━━ PROVIDED DATA

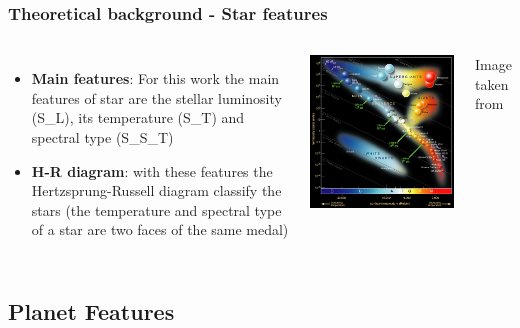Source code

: \documentclass[compress]{beamer}
\begin{document}
\begin{frame}
\frametitle{Theoretical background - Star features }
\begin{columns}
\begin{itemize}
\item \textbf{Main features}: For this work the main features of star are the stellar luminosity (S\_L), its temperature (S\_T) and spectral type (S\_S\_T)
\item\textbf{H-R diagram}: with these features the Hertzsprung-Russell diagram classify the stars (the temperature and spectral type of a star are two faces of the same medal)
\end{itemize}
\includegraphics[width=\linewidth,]{Pic/S_T_T_explanation.png}
\begin{center}
Image taken from \cite{HR_diagram}
\end{center}
\end{columns}
\end{frame}

\subsection{Planet Features}
\end{document}
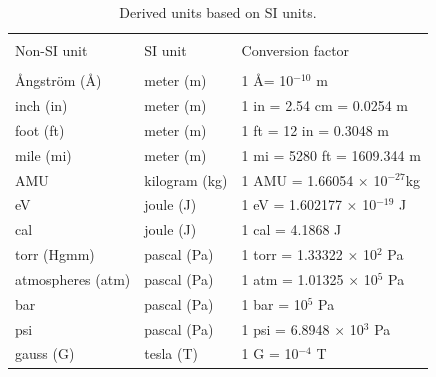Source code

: \documentclass[byrevtex,amssymb,aps,pra,floatfix,letterpaper]{revtex4}
\begin{document}
\begin{table}[!htp]
\caption{Derived units based on SI units.}
\begin{tabular}{l@{\extracolsep{1cm}}l@{\extracolsep{2cm}}l}
 & & \\
Non-SI unit & SI unit & Conversion factor\\
\cline{1-3}\\
\AA ngstr\"om (\AA) & meter (m) & 1 \AA = 10$^{-10}$ m\\
inch (in)  &  meter (m)  &   1 in = 2.54 cm = 0.0254 m\\
foot (ft)  &  meter (m)  &   1 ft = 12 in = 0.3048 m\\
mile (mi)  &  meter (m)  &   1 mi = 5280 ft = 1609.344 m\\
AMU        &  kilogram (kg) & 1 AMU = 1.66054 $\times$ 10$^{-27}$kg\\
eV    &       joule (J) & 1 eV = 1.602177 $\times$ 10$^{-19}$ J\\
cal   &       joule (J) &  1 cal = 4.1868 J\\
torr (Hgmm) &       pascal (Pa) & 1 torr = 1.33322 $\times$ 10$^2$ Pa\\
atmospheres (atm) & pascal (Pa) & 1 atm = 1.01325 $\times$ 10$^5$ Pa\\
bar      &         pascal (Pa) & 1 bar = 10$^5$ Pa\\
psi      &        pascal (Pa) & 1 psi = 6.8948 $\times$ 10$^3$ Pa\\
gauss (G)  &       tesla (T) & 1 G = 10$^{-4}$ T\\
\end{tabular}
\label{table3}
\end{table}
\end{document}
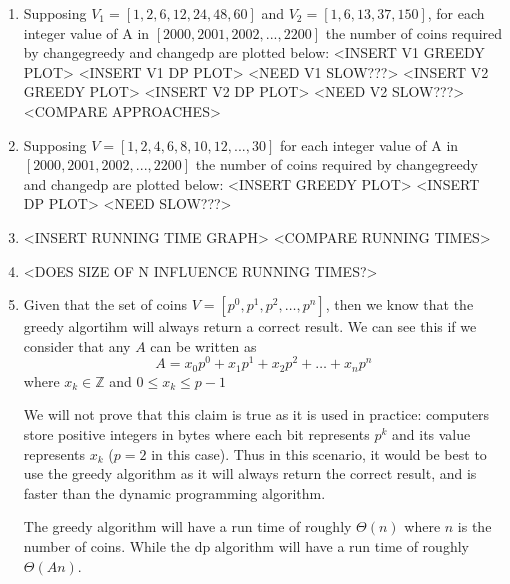 \documentclass[paper=a4, fontsize=11pt]{scrartcl} %
\numberwithin{equation}{section} %
\numberwithin{figure}{section} %
\numberwithin{table}{section} %
\begin{document}
\begin{enumerate}
    \item Supposing $V_1 = [1, 2, 6, 12, 24, 48, 60]$ and $V_2 = [1, 6, 13, 37, 150]$, for each integer value of A in $[2000, 2001, 2002, ..., 2200]$ the number of coins required by changegreedy and changedp are plotted below: <INSERT V1 GREEDY PLOT> <INSERT V1 DP PLOT> <NEED V1 SLOW???> <INSERT V2 GREEDY PLOT> <INSERT V2 DP PLOT> <NEED V2 SLOW???> <COMPARE APPROACHES>
    
    \item Supposing $V = [1, 2, 4, 6, 8, 10, 12, ..., 30]$ for each integer value of A in $[2000, 2001, 2002, ..., 2200]$ the number of coins required by changegreedy and changedp are plotted below: <INSERT GREEDY PLOT> <INSERT DP PLOT> <NEED SLOW???>
    
    \item <INSERT TREND LINE EQUATIONS AND FIND RUNTIME> <INSERT RUNNING TIME GRAPH> <COMPARE RUNNING TIMES>
    
    \item <PLOT RUNNING TIMES AS FUNCTION OF NUMBER OF DENOMINATIONS> <DOES SIZE OF N INFLUENCE RUNNING TIMES?>
    
    \item
    Given that the set of coins $V = [p^0, p^1, p^2, \ldots, p^n]$, then we know
    that the greedy algortihm will always return a correct result. We can see
    this if we consider that any $A$ can be written as 
    \[ A = x_0p^0 + x_1p^1 + x_2p^2 + \ldots + x_np^n \]
    where $x_k \in \mathbb{Z}$ and $0 \leq x_k \leq p - 1$
    
    We will not prove that this claim is true as it is used in practice: 
    computers store positive integers in bytes where each bit represents $p^k$ 
    and its value represents $x_k$ ($p = 2$ in this case). Thus in this 
    scenario, it would be best to use the greedy algorithm as it will always 
    return the correct result, and is faster than the dynamic programming 
    algorithm. 

    The greedy algorithm will have a run time of roughly $\Theta(n)$ where $n$
    is the number of coins. While the dp algorithm will have a run time of
    roughly $\Theta(An)$.
\end{enumerate}
\end{document}
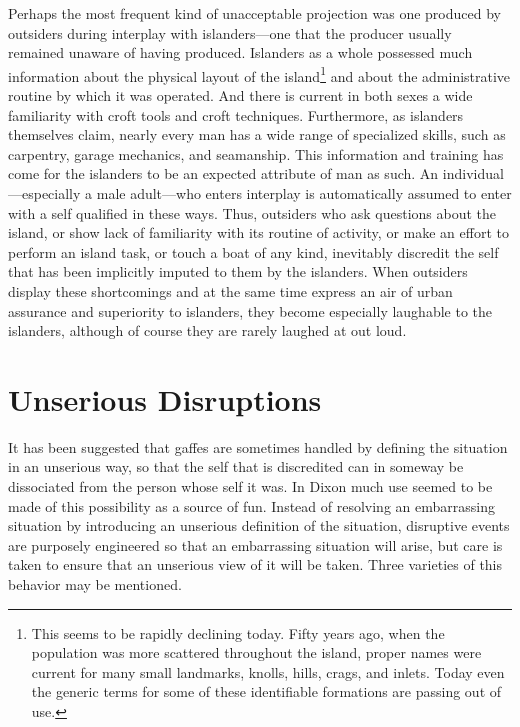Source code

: \documentclass[twoside,symmetric,nobib,justified]{tufte-book}
\begin{document}
Perhaps the most frequent kind of unacceptable projection was one
produced by outsiders during interplay with islanders---one that the
producer usually remained unaware of having produced. Islanders as a
whole possessed much information about the physical layout of the
island\footnote{This seems to be rapidly declining today. Fifty years
  ago, when the population was more scattered throughout the island,
  proper names were current for many small landmarks, knolls, hills,
  crags, and inlets. Today even the generic terms for some of these
  identifiable formations are passing out of use.} and about the
administrative routine by which it was operated. And there is current in
both sexes a wide familiarity with croft tools and croft techniques.
Furthermore, as islanders themselves claim, nearly every man has a wide
range of specialized skills, such as carpentry, garage mechanics, and
seamanship. This information and training has come for the islanders to
be an expected attribute of man as such. An individual---especially a
male adult---who enters interplay is automatically assumed to enter with
a self qualified in these ways. Thus, outsiders who ask questions about
the island, or show lack of familiarity with its routine of activity, or
make an effort to perform an island task, or touch a boat of any kind,
inevitably discredit the self that has been implicitly imputed to them
by the islanders. When outsiders display these shortcomings and at the
same time express an air of urban assurance and superiority to
islanders, they become especially laughable to the islanders, although
of course they are rarely laughed at out loud.

\enlargethispage{\baselineskip}

\hypertarget{unserious-disruptions}{%
\section{Unserious Disruptions}\label{unserious-disruptions}}

It has been suggested that gaffes are sometimes handled by defining the
situation in an unserious way, so that the self that is discredited can
in someway be dissociated from the person whose self it was. In Dixon
much use seemed to be made of this possibility as a source of fun.
Instead of resolving an embarrassing situation by introducing an
unserious definition of the situation, disruptive events are purposely
engineered so that an embarrassing situation will arise, but care is
taken to ensure that an unserious view of it will be taken. Three
varieties of this behavior may be mentioned.
\end{document}
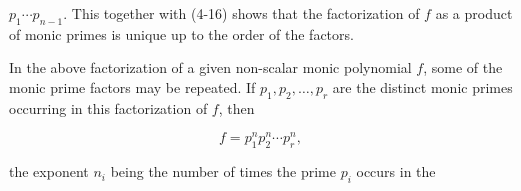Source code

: \(p_{1}\cdots p_{n-1}\). This together with (4-16) shows that the factorization of \(f\) as a product of monic primes is unique up to the order of the factors.

In the above factorization of a given non-scalar monic polynomial \(f\), some of the monic prime factors may be repeated. If \(p_{1},p_{2},\ldots,p_{r}\) are the distinct monic primes occurring in this factorization of \(f\), then

\[f=p_{1}^{n}p_{2}^{n}\cdots p_{r}^{n},\]

the exponent \(n_{i}\) being the number of times the prime \(p_{i}\) occurs in the 
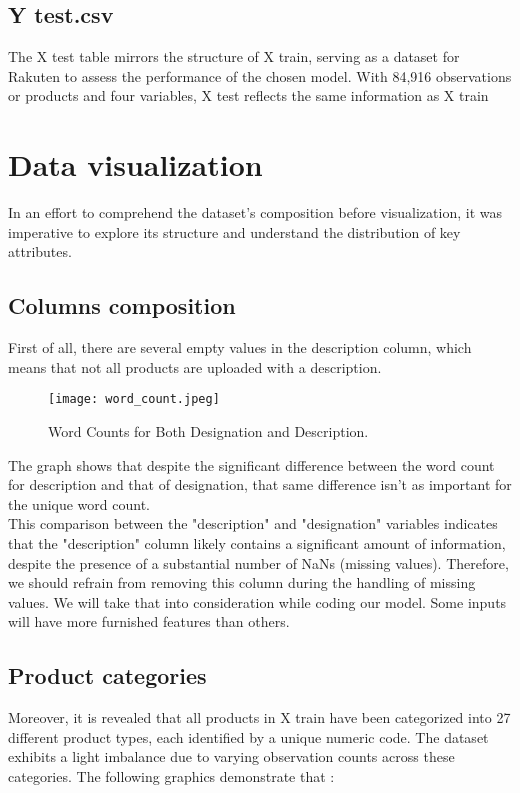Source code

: \subsection{Y test.csv}
The X test table mirrors the structure of X train, serving as a dataset for Rakuten to assess the performance of the chosen model. With 84,916 observations or products and four variables, X test reflects the same information as X train

\section{Data visualization}
In an effort to comprehend the dataset's composition before visualization, it was imperative to explore its structure and understand the distribution of key attributes.\\

\subsection{Columns composition}
First of all, there are several empty values in the description column, which means that not all products are uploaded with a description. \\


\begin{figure}[h]
    \centering
    \texttt{[image: word\_count.jpeg]}
    \caption{Word Counts for Both Designation and Description.}
    \label{fig:word_count}
\end{figure}

The graph shows that despite the significant difference between the word count for description and that of designation, that same difference isn't as important for the unique word count. \\
This comparison between the "description" and "designation" variables indicates that the "description" column likely contains a significant amount of information, despite the presence of a substantial number of NaNs (missing values). Therefore, we should refrain from removing this column during the handling of missing values. We will take that into consideration while coding our model. Some inputs will have more furnished features than others. \\

\subsection{Product categories}
Moreover, it is revealed that all products in X train have been categorized into 27 different product types, each identified by a unique numeric code. The dataset exhibits a light imbalance due to varying observation counts across these categories.
The following graphics demonstrate that : \\

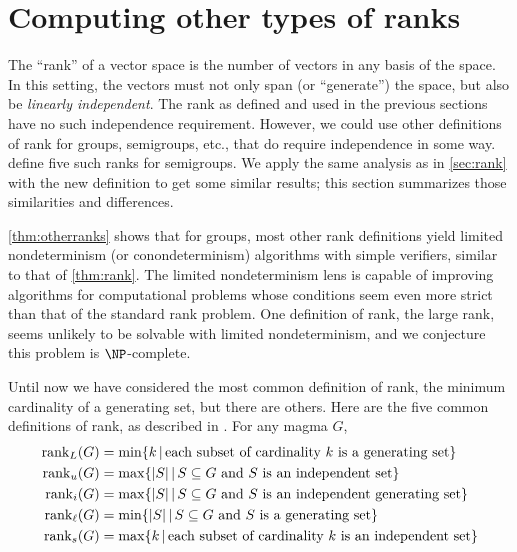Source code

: \section{Computing other types of ranks}
\label{sec:otherranks}

%
%
%
The ``rank'' of a vector space is the number of vectors in any basis of the space.
In this setting, the vectors must not only span (or ``generate'') the space, but also be \emph{linearly independent}.
The rank as defined and used in the previous sections have no such independence requirement.
%
%
However, we could use other definitions of rank for groups, semigroups, etc., that do require independence in some way.
\autocite{hr99, hr00} define five such ranks for semigroups.
%
%
We apply the same analysis as in \autoref{sec:rank} with the new definition to get some similar results;
%
%
this section summarizes those similarities and differences.

%
%
%
\autoref{thm:otherranks} shows that for groups, most other rank definitions yield limited nondeterminism (or conondeterminism) algorithms with simple verifiers, similar to that of \autoref{thm:rank}.
%
%
The limited nondeterminism lens is capable of improving algorithms for computational problems whose conditions seem even more strict than that of the standard rank problem.
%
One definition of rank, the large rank, seems unlikely to be solvable with limited nondeterminism, and we conjecture this problem is $\NP$-complete.

Until now we have considered the most common definition of rank, the minimum cardinality of a generating set, but there are others.
Here are the five common definitions of rank, as described in \autocite{hr99, hr00}.
For any magma $G$,
\begin{align*}
  \operatorname{rank}_L(G) & = \min \{ k \, | \, \text{each subset of cardinality } k \text{ is a generating set}\} \\
  \operatorname{rank}_u(G) & = \max \{ |S| \, | \, S \subseteq G \text{ and } S \text{ is an independent set} \} \\
  \operatorname{rank}_i(G) & = \max \{ |S| \, | \, S \subseteq G \text{ and } S \text{ is an independent generating set} \} \\
  \operatorname{rank}_\ell(G) & = \min \{ |S| \, | \, S \subseteq G \text{ and } S \text{ is a generating set} \} \\
  \operatorname{rank}_s(G) & = \max \{ k \, | \, \text{each subset of cardinality } k \text{ is an independent set} \}
\end{align*}

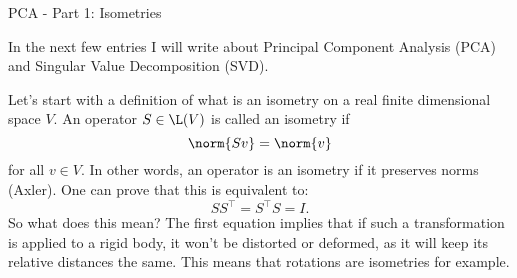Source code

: \begin{entry}[2]{PCA - Part 1: Isometries }

\begin{entrysection}
In the next few entries I will write about Principal Component Analysis (PCA) and Singular Value Decomposition (SVD).
\end{entrysection}

\begin{entrysection}
Let's start with a definition of what is an isometry on a real finite dimensional space $V$. An operator $S \in \L(V)$ is called an isometry if 
\[ \norm{Sv} = \norm{v} \]
for all $v \in V$. In other words, an operator is an isometry if it preserves norms (Axler). One can prove that this is equivalent to:
\[ SS^{\intercal} = S^{\intercal}S = I. \]
So what does this mean? The first equation implies that if such a transformation is applied to a rigid body, it won't be distorted or deformed, as it will keep its relative distances the same. This means that rotations are isometries for example.\\


\end{entrysection}
\end{entry}
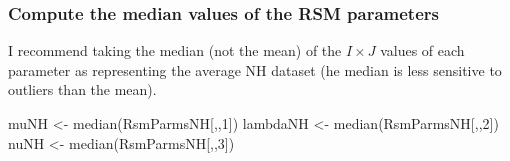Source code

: \documentclass[
]{book}
\newenvironment{Shaded}{\begin{snugshade}}{\end{snugshade}}
\newcommand{\AttributeTok}[1]{\textcolor[rgb]{0.77,0.63,0.00}{#1}}
\newcommand{\CommentTok}[1]{\textcolor[rgb]{0.56,0.35,0.01}{\textit{#1}}}
\newcommand{\ControlFlowTok}[1]{\textcolor[rgb]{0.13,0.29,0.53}{\textbf{#1}}}
\newcommand{\DecValTok}[1]{\textcolor[rgb]{0.00,0.00,0.81}{#1}}
\newcommand{\FunctionTok}[1]{\textcolor[rgb]{0.00,0.00,0.00}{#1}}
\newcommand{\NormalTok}[1]{#1}
\newcommand{\OtherTok}[1]{\textcolor[rgb]{0.56,0.35,0.01}{#1}}
\newcommand{\SpecialCharTok}[1]{\textcolor[rgb]{0.00,0.00,0.00}{#1}}
\begin{document}
\begin{Shaded}
\end{Shaded}

\hypertarget{compute-the-median-values-of-the-rsm-parameters}{%
\subsubsection{Compute the median values of the RSM parameters}\label{compute-the-median-values-of-the-rsm-parameters}}

I recommend taking the median (not the mean) of the \(I \times J\) values of each parameter as representing the average NH dataset (he median is less sensitive to outliers than the mean).

\begin{Shaded}
\begin{Highlighting}[]
\NormalTok{muNH }\OtherTok{\textless{}{-}} \FunctionTok{median}\NormalTok{(RsmParmsNH[,,}\DecValTok{1}\NormalTok{]) }
\NormalTok{lambdaNH }\OtherTok{\textless{}{-}} \FunctionTok{median}\NormalTok{(RsmParmsNH[,,}\DecValTok{2}\NormalTok{])}
\NormalTok{nuNH }\OtherTok{\textless{}{-}} \FunctionTok{median}\NormalTok{(RsmParmsNH[,,}\DecValTok{3}\NormalTok{])}
\end{Highlighting}
\end{Shaded}
\end{document}
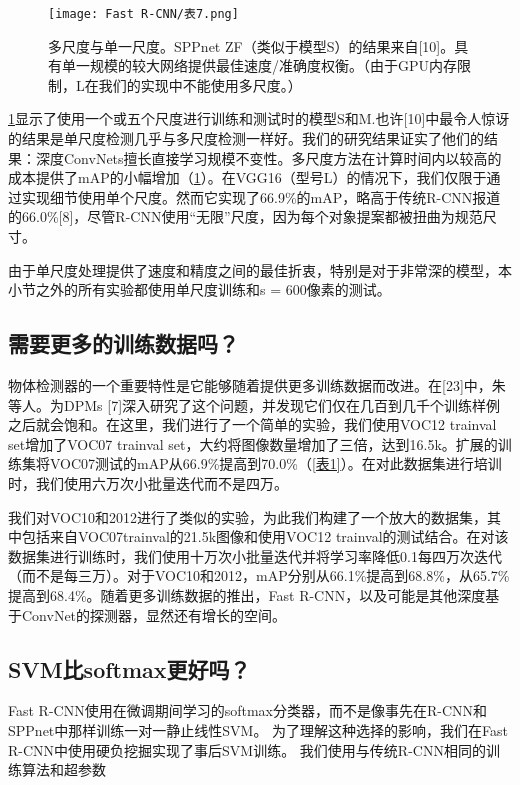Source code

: \begin{figure}[h]
    \centering
    \texttt{[image: Fast R-CNN/表7.png]}
    \caption{多尺度与单一尺度。SPPnet ZF（类似于模型S）的结果来自[10]。具有单一规模的较大网络提供最佳速度/准确度权衡。（由于GPU内存限制，L在我们的实现中不能使用多尺度。）}
    \label{表7}
\end{figure}
\par \ref{表7}显示了使用一个或五个尺度进行训练和测试时的模型S和M.也许[10]中最令人惊讶的结果是单尺度检测几乎与多尺度检测一样好。我们的研究结果证实了他们的结果：深度ConvNets擅长直接学习规模不变性。多尺度方法在计算时间内以较高的成本提供了mAP的小幅增加（\ref{表7}）。在VGG16（型号L）的情况下，我们仅限于通过实现细节使用单个尺度。然而它实现了66.9\%的mAP，略高于传统R-CNN报道的66.0\%[8]，尽管R-CNN使用“无限”尺度，因为每个对象提案都被扭曲为规范尺寸。
\par 由于单尺度处理提供了速度和精度之间的最佳折衷，特别是对于非常深的模型，本小节之外的所有实验都使用单尺度训练和s = 600像素的测试。

\subsection{需要更多的训练数据吗？}
\par 物体检测器的一个重要特性是它能够随着提供更多训练数据而改进。在[23]中，朱等人。为DPMs [7]深入研究了这个问题，并发现它们仅在几百到几千个训练样例之后就会饱和。在这里，我们进行了一个简单的实验，我们使用VOC12 trainval set增加了VOC07 ​​trainval set，大约将图像数量增加了三倍，达到16.5k。扩展的训练集将VOC07测试的mAP从66.9\%提高到70.0\%（\ref{表1}）。在对此数据集进行培训时，我们使用六万次小批量迭代而不是四万。
\par 我们对VOC10和2012进行了类似的实验，为此我们构建了一个放大的数据集，其中包括来自VOC07 ​​trainval的21.5k图像和使用VOC12 trainval的测试结合。在对该数据集进行训练时，我们使用十万次小批量迭代并将学习率降低0.1每四万次迭代（而不是每三万）。对于VOC10和2012，mAP分别从66.1\%提高到68.8\%，从65.7\%提高到68.4\%。随着更多训练数据的推出，Fast R-CNN，以及可能是其他深度基于ConvNet的探测器，显然还有增长的空间。

\subsection{SVM比softmax更好吗？}
\par Fast R-CNN使用在微调期间学习的softmax分类器，而不是像事先在R-CNN和SPPnet中那样训练一对一静止线性SVM。 为了理解这种选择的影响，我们在Fast R-CNN中使用硬负挖掘实现了事后SVM训练。 我们使用与传统R-CNN相同的训练算法和超参数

━━━━

▶ _WORK REQUEST_
Quote, please, every line of the material above from its start through the line that has "in = 0.3048 m\\", reproducing the words exactly and dropping any images.

▶ _ANSWER TO THIS PROBLEM_
Source code

: \documentclass[compress]{beamer}
\begin{document}
\begin{frame}
\frametitle{Theoretical background - Star features }
\begin{columns}
\begin{itemize}
\item \textbf{Main features}: For this work the main features of star are the stellar luminosity (S\_L), its temperature (S\_T) and spectral type (S\_S\_T)
\item\textbf{H-R diagram}: with these features the Hertzsprung-Russell diagram classify the stars (the temperature and spectral type of a star are two faces of the same medal)
\end{itemize}
\includegraphics[width=\linewidth,]{Pic/S_T_T_explanation.png}
\begin{center}
Image taken from \cite{HR_diagram}
\end{center}
\end{columns}
\end{frame}

\subsection{Planet Features}
\end{document}
Source code

: \documentclass[byrevtex,amssymb,aps,pra,floatfix,letterpaper]{revtex4}
\begin{document}
\begin{table}[!htp]
\caption{Derived units based on SI units.}
\begin{tabular}{l@{\extracolsep{1cm}}l@{\extracolsep{2cm}}l}
 & & \\
Non-SI unit & SI unit & Conversion factor\\
\cline{1-3}\\
\AA ngstr\"om (\AA) & meter (m) & 1 \AA = 10$^{-10}$ m\\
inch (in)  &  meter (m)  &   1 in = 2.54 cm = 0.0254 m\\
foot (ft)  &  meter (m)  &   1 ft = 12 in = 0.3048 m\\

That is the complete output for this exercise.